Dispensé en anglais, ce cours de douze fois deux heures propose d’aborder la vie d’Emmanuel Macron sous toutes les coutures, de ses jeunes années de formation à sa conquête du pouvoir, en passant par une analyse de son développement personnel et professionnel. Le séminaire se propose également de « jauger les défis politiques auquel il fait face, et d’estimer la probabilité du succès de son mandat présidentiel et de sa réélection. »
Parmi les lectures obligatoires servant à plonger dans la psyché macronienne, figurent son livre-programme pour la présidentielle, « Révolution » (XO, 2016), mais aussi « Macron par Macron » (L’Aube, 2017), un livre d’entretiens réalisé avec le journaliste Eric Fottorino, ainsi qu’une compilation de discours et « Macron, un président philosophe » (L’Observatoire, 2017) de l’éditorialiste de France Culture Brice Couturier. (...)
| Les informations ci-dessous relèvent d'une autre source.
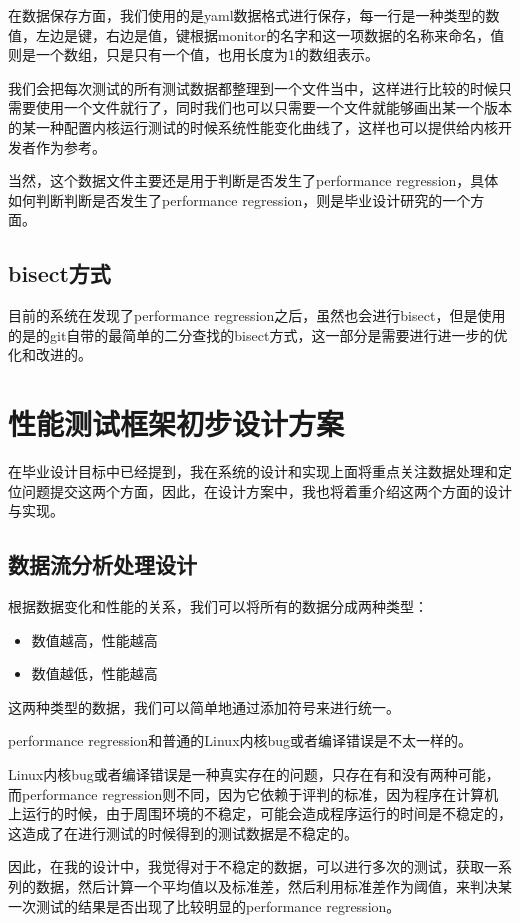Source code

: \documentclass[CJK,12pt]{article}
\begin{document}
在数据保存方面，我们使用的是yaml数据格式进行保存，每一行是一种类型的数值，左边是键，右边是值，键根据monitor的名字和这一项数据的名称来命名，值则是一个数组，只是只有一个值，也用长度为1的数组表示。

我们会把每次测试的所有测试数据都整理到一个文件当中，这样进行比较的时候只需要使用一个文件就行了，同时我们也可以只需要一个文件就能够画出某一个版本的某一种配置内核运行测试的时候系统性能变化曲线了，这样也可以提供给内核开发者作为参考。

当然，这个数据文件主要还是用于判断是否发生了performance regression，具体如何判断判断是否发生了performance regression，则是毕业设计研究的一个方面。


\subsection{bisect方式}
目前的系统在发现了performance regression之后，虽然也会进行bisect，但是使用的是的git自带的最简单的二分查找的bisect方式，这一部分是需要进行进一步的优化和改进的。


\section{性能测试框架初步设计方案}
在毕业设计目标中已经提到，我在系统的设计和实现上面将重点关注数据处理和定位问题提交这两个方面，因此，在设计方案中，我也将着重介绍这两个方面的设计与实现。

\subsection{数据流分析处理设计}
根据数据变化和性能的关系，我们可以将所有的数据分成两种类型：
\begin{itemize}
\item 数值越高，性能越高
\item 数值越低，性能越高
\end{itemize}
这两种类型的数据，我们可以简单地通过添加符号来进行统一。

performance regression和普通的Linux内核bug或者编译错误是不太一样的。

Linux内核bug或者编译错误是一种真实存在的问题，只存在有和没有两种可能，而performance regression则不同，因为它依赖于评判的标准，因为程序在计算机上运行的时候，由于周围环境的不稳定，可能会造成程序运行的时间是不稳定的，这造成了在进行测试的时候得到的测试数据是不稳定的。

因此，在我的设计中，我觉得对于不稳定的数据，可以进行多次的测试，获取一系列的数据，然后计算一个平均值以及标准差，然后利用标准差作为阈值，来判决某一次测试的结果是否出现了比较明显的performance regression。
\end{document}
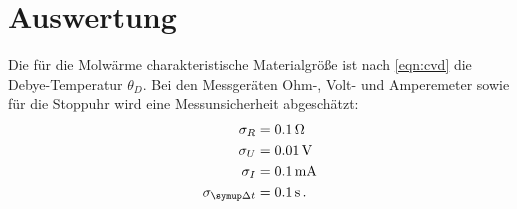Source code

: \section{Auswertung}
\label{sec:Auswertung}
Die für die Molwärme charakteristische Materialgröße ist nach \eqref{eqn:cvd} die Debye-Temperatur $\theta_D$. 
Bei den Messgeräten Ohm-, Volt- und Amperemeter sowie für die Stoppuhr wird eine Messunsicherheit abgeschätzt:
\begin{align*}
	\sigma_R &= \SI{0.1}{\ohm}\\
	\sigma_U &= \SI{0.01}{\volt}\\
	\sigma_I &= \SI{0.1}{\milli\ampere}\\
	\sigma_{\symup\Delta t} &= \SI{0.1}{\second}	\,\text.
\end{align*}
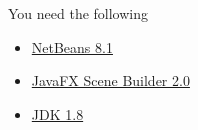 \begin{frame}{You need the following}
	\begin{itemize}
		\item \href{https://netbeans.org/downloads/}{NetBeans 8.1}
		\item \href{http://www.oracle.com/technetwork/java/javafxscenebuilder-1x-archive-2199384.html\#javafx-scenebuilder-2.0-oth-JPR}{JavaFX Scene Builder 2.0}
		\item \href{http://www.oracle.com/technetwork/java/javase/downloads/jdk8-downloads-2133151.html}{JDK 1.8}
	\end{itemize}
\end{frame}
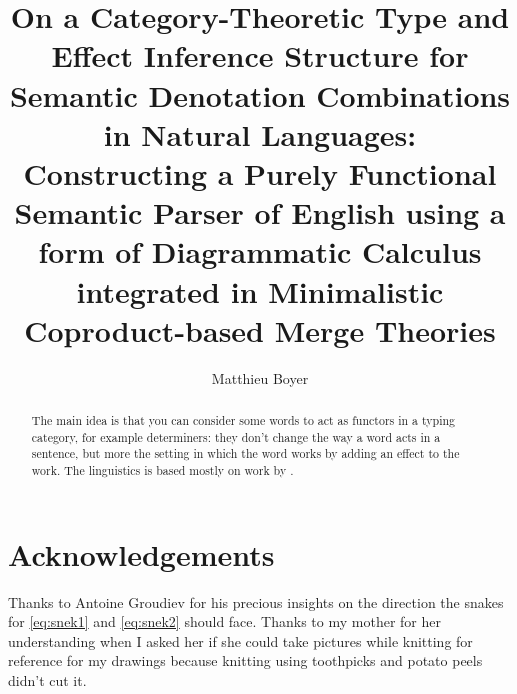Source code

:\documentclass[math, english, info]{tcart}
\title{On a Category-Theoretic Type and Effect Inference Structure for Semantic Denotation Combinations in Natural Languages:\\ Constructing a Purely Functional Semantic Parser of English using a form of Diagrammatic Calculus integrated in Minimalistic Coproduct-based Merge Theories}
\author{Matthieu Boyer}
\begin{document}
\maketitle
\tableofcontents

\begin{abstract}
	The main idea is that you can consider some words to act as functors in a typing category, for example determiners:
	they don't change the way a word acts in a sentence,
	but more the setting in which the word works by adding an effect to the work.
	The linguistics is based mostly on work by .
\end{abstract}










\section*{Acknowledgements}
Thanks to Antoine Groudiev for his precious insights on the direction the
snakes for \eqref{eq:snek1} and \eqref{eq:snek2} should face.
Thanks to my mother for her understanding when I asked her if she could take
pictures while knitting for reference for my drawings because knitting using
toothpicks and potato peels didn't cut it.

\appendix






\end{document}
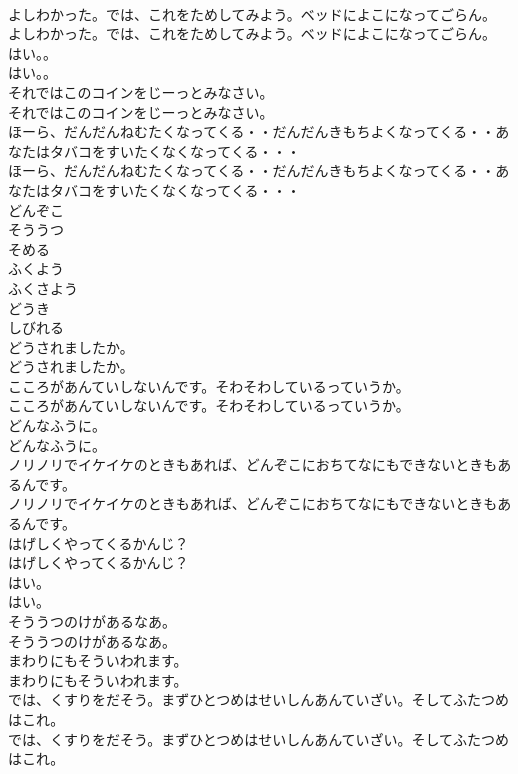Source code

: \documentclass[8pt]{extreport}
\begin{document}
\begin{CJK}{UTF8}{min}
\\	よしわかった。では、これをためしてみよう。ベッドによこになってごらん。	
\\	よしわかった。では、これをためしてみよう。ベッドによこになってごらん。 
\\	はい。。	
\\	はい。。 
\\	それではこのコインをじーっとみなさい。	
\\	それではこのコインをじーっとみなさい。 
\\	ほーら、だんだんねむたくなってくる・・だんだんきもちよくなってくる・・あなたはタバコをすいたくなくなってくる・・・	
\\	ほーら、だんだんねむたくなってくる・・だんだんきもちよくなってくる・・あなたはタバコをすいたくなくなってくる・・・ 
\\	どんぞこ
\\	そううつ
\\	そめる
\\	ふくよう
\\	ふくさよう
\\	どうき
\\	しびれる
\\	どうされましたか。	
\\	どうされましたか。 
\\	こころがあんていしないんです。そわそわしているっていうか。	
\\	こころがあんていしないんです。そわそわしているっていうか。 
\\	どんなふうに。	
\\	どんなふうに。 
\\	ノリノリでイケイケのときもあれば、どんぞこにおちてなにもできないときもあるんです。	
\\	ノリノリでイケイケのときもあれば、どんぞこにおちてなにもできないときもあるんです。 
\\	はげしくやってくるかんじ？	
\\	はげしくやってくるかんじ？ 
\\	はい。	
\\	はい。 
\\	そううつのけがあるなあ。	
\\	そううつのけがあるなあ。 
\\	まわりにもそういわれます。	
\\	まわりにもそういわれます。 
\\	では、くすりをだそう。まずひとつめはせいしんあんていざい。そしてふたつめはこれ。	
\\	では、くすりをだそう。まずひとつめはせいしんあんていざい。そしてふたつめはこれ。 

\end{CJK}
\end{document}
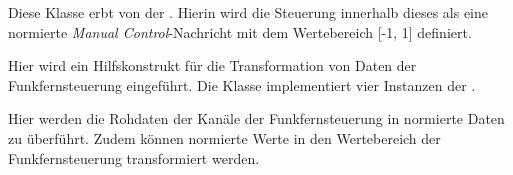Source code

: Diese Klasse erbt von der . Hierin wird die Steuerung innerhalb dieses \Pack[s] als eine normierte \textit{Manual Control}-Nachricht mit dem Wertebereich [-1, 1] definiert.


Hier wird ein Hilfskonstrukt für die Transformation von Daten der Funkfernsteuerung eingeführt. Die Klasse implementiert vier Instanzen der .


Hier werden die Rohdaten der Kanäle der Funkfernsteuerung in normierte Daten zu überführt. Zudem können normierte Werte in den Wertebereich der Funkfernsteuerung transformiert werden.

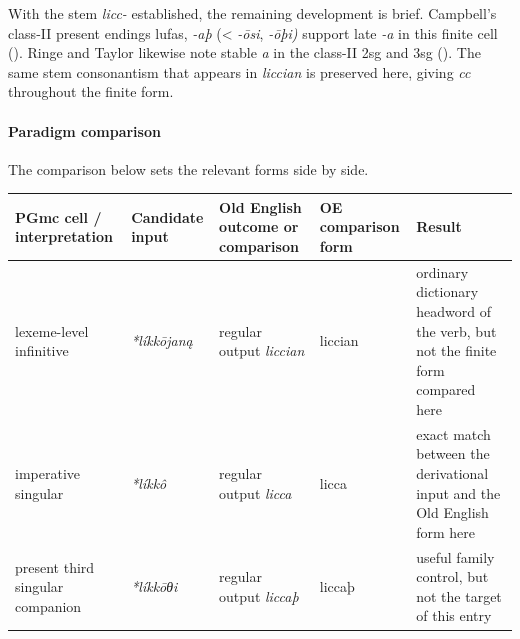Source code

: \documentclass[
  british,
  a4paper,
]{article}
\newcounter{none} %
\begin{document}
With the stem \emph{licc-} established, the remaining development is
brief. Campbell's class-II present endings lufas, \emph{-aþ}
(\textless{} \emph{-ōsi}, \emph{-ōþi)} support late \emph{-a} in this
finite cell ().
Ringe and Taylor likewise note stable \emph{a} in the class-II 2sg and
3sg (). The
same stem consonantism that appears in \emph{liccian} is preserved here,
giving \emph{cc} throughout the finite form.

\paragraph{Paradigm comparison}\label{paradigm-comparison-24}

The comparison below sets the relevant forms side by side.

{\def\LTcaptype{none} %
\begin{longtable}[]{@{}
  >{\raggedright\arraybackslash}p{}
  >{\raggedright\arraybackslash}p{}
  >{\raggedright\arraybackslash}p{}
  >{\raggedright\arraybackslash}p{}
  >{\raggedright\arraybackslash}p{}@{}}
\toprule\noalign{}
\begin{minipage}[b]{\linewidth}\raggedright
PGmc cell / interpretation
\end{minipage} & \begin{minipage}[b]{\linewidth}\raggedright
Candidate input
\end{minipage} & \begin{minipage}[b]{\linewidth}\raggedright
Old English outcome or comparison
\end{minipage} & \begin{minipage}[b]{\linewidth}\raggedright
OE comparison form
\end{minipage} & \begin{minipage}[b]{\linewidth}\raggedright
Result
\end{minipage} \\
\midrule\noalign{}
\endhead
\bottomrule\noalign{}
\endlastfoot
lexeme-level infinitive & \emph{*líkkōjaną} & regular output
\emph{liccian} & liccian & ordinary dictionary headword of the verb, but
not the finite form compared here \\
imperative singular & \emph{*líkkô} & regular output \emph{licca} &
licca & exact match between the derivational input and the Old English
form here \\
present third singular companion & \emph{*líkkōθi} & regular output
\emph{liccaþ} & liccaþ & useful family control, but not the target of
this entry \\
\end{longtable}
}
\end{document}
Plusieurs élus de l’opposition ont commenté sarcastiquement l’existence de ce cours, notamment mentionné par « le Point ». « La Chine célèbre la pensée de Xi Jinping, Sciences Po la vie et l’oeuvre de Macron. L’esprit courtisan conduit à l’autoritarisme et à la fin de la liberté de pensée », commente ainsi le député La France insoumise Bastien Lachaud sur Twitter. (...)
Contactée par « l’Obs », la direction de Sciences Po souligne que ce cours en option n’est pas une nouveauté puisqu’il a déjà été dispensé « entre janvier et avril 2019 ». Il est destiné aux étudiants du campus de Reims, où la moitié des étudiants sont de nationalité étrangère et où la majorité des cours sont proposés en langue anglaise. Sa présence au programme 2020 dépendra de l’intérêt manifesté par les étudiants.
L’an dernier, le séminaire avait été assuré par Nicholas Dungan, chercheur américain associé à l’IRIS (Institut de relations internationales et stratégiques) et spécialiste des relations transatlantiques.